Task input Block Start
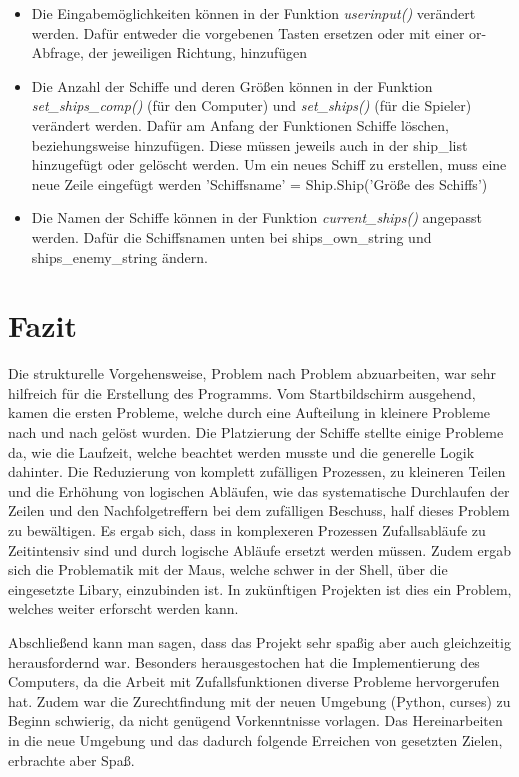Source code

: \documentclass{llncs}
\begin{document}
\begin{itemize}
    \item Die Eingabemöglichkeiten können in der Funktion \emph{userinput()} verändert werden. Dafür entweder die vorgebenen Tasten ersetzen oder mit einer \glqq or\grqq{}-Abfrage, der jeweiligen Richtung, hinzufügen
    \item Die Anzahl der Schiffe und deren Größen können in der Funktion \emph{set\_ships\_comp()} (für den Computer) und \emph{set\_ships()} (für die Spieler) verändert werden. Dafür am Anfang der Funktionen Schiffe löschen, beziehungsweise hinzufügen. Diese müssen jeweils auch in der \glqq ship\_list\grqq{} hinzugefügt oder gelöscht werden. Um ein neues Schiff zu erstellen, muss eine neue Zeile eingefügt werden\: \glqq 'Schiffsname' = Ship.Ship('Größe des Schiffs')\grqq{}
    \item Die Namen der Schiffe können in der Funktion \emph{current\_ships()} angepasst werden. Dafür die Schiffsnamen unten bei \glqq ships\_own\_string\grqq{} und \glqq ships\_enemy\_string\grqq{} ändern.
\end{itemize}

\section{Fazit}

Die strukturelle Vorgehensweise, Problem nach Problem abzuarbeiten, war sehr hilfreich für die Erstellung des Programms. Vom Startbildschirm ausgehend, kamen die ersten Probleme,
welche durch eine Aufteilung in kleinere Probleme nach und nach gelöst wurden. Die Platzierung der Schiffe stellte einige Probleme da, wie die Laufzeit, welche beachtet werden musste 
und die generelle Logik dahinter. Die Reduzierung von komplett zufälligen Prozessen, zu kleineren Teilen und die Erhöhung von logischen Abläufen, wie das systematische Durchlaufen der Zeilen
und den Nachfolgetreffern bei dem zufälligen Beschuss, half dieses Problem zu bewältigen. Es ergab sich, dass in komplexeren Prozessen Zufallsabläufe zu Zeitintensiv sind und durch
logische Abläufe ersetzt werden müssen. Zudem ergab sich die Problematik mit der Maus, welche schwer in der Shell, über die eingesetzte Libary, einzubinden ist. In zukünftigen Projekten
ist dies ein Problem, welches weiter erforscht werden kann.

Abschließend kann man sagen, dass das Projekt sehr spaßig aber auch gleichzeitig herausfordernd war. Besonders herausgestochen hat die Implementierung des Computers, da
die Arbeit mit Zufallsfunktionen diverse Probleme hervorgerufen hat. Zudem war die Zurechtfindung mit der neuen Umgebung (Python, curses) zu Beginn schwierig, da nicht genügend
Vorkenntnisse vorlagen. Das Hereinarbeiten in die neue Umgebung und das dadurch folgende Erreichen von gesetzten Zielen, erbrachte aber Spaß. 
\end{document}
Task input Block End
Instructions for the task
Write out, word for word, the lines from the first line of the entries through the one containing "jeweiligen Richtung, hinzufügen", both included. Leave out the pictures.

Reply
Source code

: \documentclass{llncs}
\begin{document}
\begin{itemize}
    \item Die Eingabemöglichkeiten können in der Funktion \emph{userinput()} verändert werden. Dafür entweder die vorgebenen Tasten ersetzen oder mit einer \glqq or\grqq{}-Abfrage, der jeweiligen Richtung, hinzufügen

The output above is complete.